> _Exercise goal_
The records below hold a stretch from the line with "Dù không rõ" through the line with "- Ngươi chỉ biết trốn tránh thôi sao?"; return exactly those lines, ends included, and nothing more.

[Data entries]
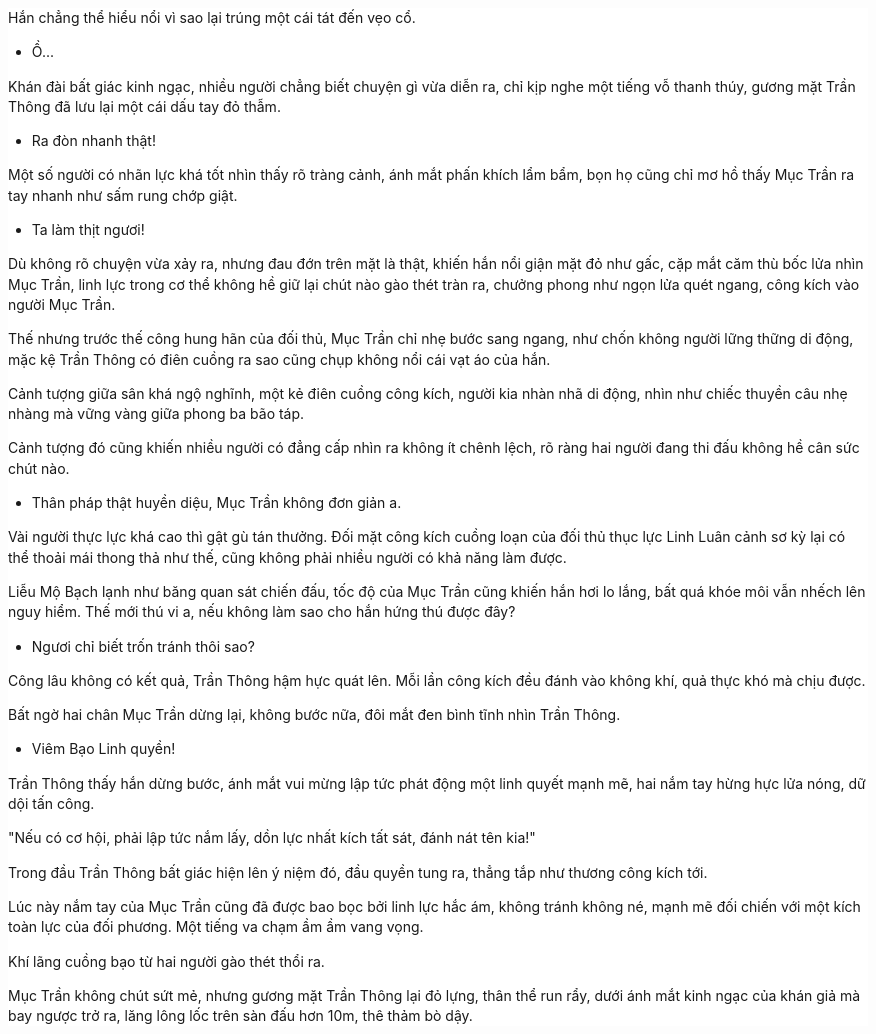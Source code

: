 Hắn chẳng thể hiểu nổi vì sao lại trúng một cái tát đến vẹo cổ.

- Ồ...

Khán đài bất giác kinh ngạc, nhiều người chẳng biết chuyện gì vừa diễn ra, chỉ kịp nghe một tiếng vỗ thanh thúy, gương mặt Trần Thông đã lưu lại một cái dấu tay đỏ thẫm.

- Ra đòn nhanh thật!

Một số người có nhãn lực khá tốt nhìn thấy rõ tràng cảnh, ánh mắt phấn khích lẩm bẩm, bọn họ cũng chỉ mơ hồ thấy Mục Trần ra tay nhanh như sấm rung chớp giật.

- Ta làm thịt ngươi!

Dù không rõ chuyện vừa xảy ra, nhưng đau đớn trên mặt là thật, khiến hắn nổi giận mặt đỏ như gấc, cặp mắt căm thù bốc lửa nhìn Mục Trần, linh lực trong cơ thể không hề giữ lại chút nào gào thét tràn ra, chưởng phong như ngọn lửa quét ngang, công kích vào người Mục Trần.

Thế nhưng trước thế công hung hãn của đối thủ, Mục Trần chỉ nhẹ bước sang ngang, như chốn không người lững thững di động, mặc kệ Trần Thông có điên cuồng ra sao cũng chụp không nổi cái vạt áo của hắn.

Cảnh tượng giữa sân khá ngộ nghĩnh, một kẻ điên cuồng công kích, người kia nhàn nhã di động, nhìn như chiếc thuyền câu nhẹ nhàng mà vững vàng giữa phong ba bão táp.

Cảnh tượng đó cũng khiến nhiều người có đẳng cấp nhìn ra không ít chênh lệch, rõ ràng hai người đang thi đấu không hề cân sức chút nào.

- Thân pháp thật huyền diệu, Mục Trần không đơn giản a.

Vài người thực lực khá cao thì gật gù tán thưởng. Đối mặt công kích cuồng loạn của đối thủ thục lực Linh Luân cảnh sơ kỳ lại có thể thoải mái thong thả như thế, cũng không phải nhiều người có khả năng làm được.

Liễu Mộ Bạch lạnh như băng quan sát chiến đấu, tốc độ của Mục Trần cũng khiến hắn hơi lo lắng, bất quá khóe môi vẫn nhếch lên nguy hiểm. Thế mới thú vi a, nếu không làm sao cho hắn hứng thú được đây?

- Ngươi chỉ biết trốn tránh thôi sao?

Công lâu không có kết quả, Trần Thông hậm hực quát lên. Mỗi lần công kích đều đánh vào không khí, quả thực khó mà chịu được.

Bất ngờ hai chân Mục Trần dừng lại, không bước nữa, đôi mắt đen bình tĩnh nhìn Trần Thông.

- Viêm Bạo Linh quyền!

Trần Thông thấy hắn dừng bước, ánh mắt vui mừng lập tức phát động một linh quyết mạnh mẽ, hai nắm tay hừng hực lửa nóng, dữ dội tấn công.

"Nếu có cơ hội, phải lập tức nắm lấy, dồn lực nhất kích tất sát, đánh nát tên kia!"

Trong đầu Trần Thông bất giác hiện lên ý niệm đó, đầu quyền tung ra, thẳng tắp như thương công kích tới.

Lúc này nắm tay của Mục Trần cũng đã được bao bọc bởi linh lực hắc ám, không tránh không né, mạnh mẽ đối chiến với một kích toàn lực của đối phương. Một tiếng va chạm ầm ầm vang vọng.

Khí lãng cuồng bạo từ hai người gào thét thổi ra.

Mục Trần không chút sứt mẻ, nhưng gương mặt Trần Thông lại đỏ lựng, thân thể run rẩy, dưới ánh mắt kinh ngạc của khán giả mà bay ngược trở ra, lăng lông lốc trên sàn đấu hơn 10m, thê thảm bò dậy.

* * *

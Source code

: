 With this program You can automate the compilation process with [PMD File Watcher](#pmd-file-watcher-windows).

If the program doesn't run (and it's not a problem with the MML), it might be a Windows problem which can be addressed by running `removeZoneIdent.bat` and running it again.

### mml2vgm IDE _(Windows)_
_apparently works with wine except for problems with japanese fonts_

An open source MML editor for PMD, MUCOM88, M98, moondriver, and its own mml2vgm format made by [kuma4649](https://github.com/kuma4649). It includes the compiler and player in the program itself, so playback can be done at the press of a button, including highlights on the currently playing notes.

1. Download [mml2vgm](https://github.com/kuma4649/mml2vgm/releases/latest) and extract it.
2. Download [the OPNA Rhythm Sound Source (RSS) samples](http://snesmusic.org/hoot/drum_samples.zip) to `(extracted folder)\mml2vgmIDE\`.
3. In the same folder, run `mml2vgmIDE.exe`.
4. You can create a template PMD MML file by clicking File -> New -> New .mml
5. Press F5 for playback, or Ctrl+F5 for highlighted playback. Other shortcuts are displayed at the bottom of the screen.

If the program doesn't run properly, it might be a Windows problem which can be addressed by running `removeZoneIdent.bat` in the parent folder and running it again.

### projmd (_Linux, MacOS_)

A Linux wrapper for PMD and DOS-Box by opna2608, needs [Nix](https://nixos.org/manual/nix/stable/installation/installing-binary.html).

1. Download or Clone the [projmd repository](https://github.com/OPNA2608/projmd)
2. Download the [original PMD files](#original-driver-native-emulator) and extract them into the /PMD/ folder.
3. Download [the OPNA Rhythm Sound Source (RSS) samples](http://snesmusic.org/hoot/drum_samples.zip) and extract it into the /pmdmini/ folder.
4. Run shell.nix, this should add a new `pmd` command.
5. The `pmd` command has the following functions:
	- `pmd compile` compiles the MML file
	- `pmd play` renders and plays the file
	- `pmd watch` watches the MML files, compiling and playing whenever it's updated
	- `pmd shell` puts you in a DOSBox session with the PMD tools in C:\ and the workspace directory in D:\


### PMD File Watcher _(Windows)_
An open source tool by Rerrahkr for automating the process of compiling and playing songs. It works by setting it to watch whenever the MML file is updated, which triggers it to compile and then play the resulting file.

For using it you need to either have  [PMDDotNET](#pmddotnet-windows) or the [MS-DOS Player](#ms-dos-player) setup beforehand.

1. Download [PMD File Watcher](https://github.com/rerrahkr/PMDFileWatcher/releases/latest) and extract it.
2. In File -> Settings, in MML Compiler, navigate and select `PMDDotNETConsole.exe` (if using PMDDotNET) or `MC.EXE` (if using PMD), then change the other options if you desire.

> _Task answer_
Dù không rõ chuyện vừa xảy ra, nhưng đau đớn trên mặt là thật, khiến hắn nổi giận mặt đỏ như gấc, cặp mắt căm thù bốc lửa nhìn Mục Trần, linh lực trong cơ thể không hề giữ lại chút nào gào thét tràn ra, chưởng phong như ngọn lửa quét ngang, công kích vào người Mục Trần.

Thế nhưng trước thế công hung hãn của đối thủ, Mục Trần chỉ nhẹ bước sang ngang, như chốn không người lững thững di động, mặc kệ Trần Thông có điên cuồng ra sao cũng chụp không nổi cái vạt áo của hắn.

Cảnh tượng giữa sân khá ngộ nghĩnh, một kẻ điên cuồng công kích, người kia nhàn nhã di động, nhìn như chiếc thuyền câu nhẹ nhàng mà vững vàng giữa phong ba bão táp.

Cảnh tượng đó cũng khiến nhiều người có đẳng cấp nhìn ra không ít chênh lệch, rõ ràng hai người đang thi đấu không hề cân sức chút nào.

- Thân pháp thật huyền diệu, Mục Trần không đơn giản a.

Vài người thực lực khá cao thì gật gù tán thưởng. Đối mặt công kích cuồng loạn của đối thủ thục lực Linh Luân cảnh sơ kỳ lại có thể thoải mái thong thả như thế, cũng không phải nhiều người có khả năng làm được.

Liễu Mộ Bạch lạnh như băng quan sát chiến đấu, tốc độ của Mục Trần cũng khiến hắn hơi lo lắng, bất quá khóe môi vẫn nhếch lên nguy hiểm. Thế mới thú vi a, nếu không làm sao cho hắn hứng thú được đây?

- Ngươi chỉ biết trốn tránh thôi sao?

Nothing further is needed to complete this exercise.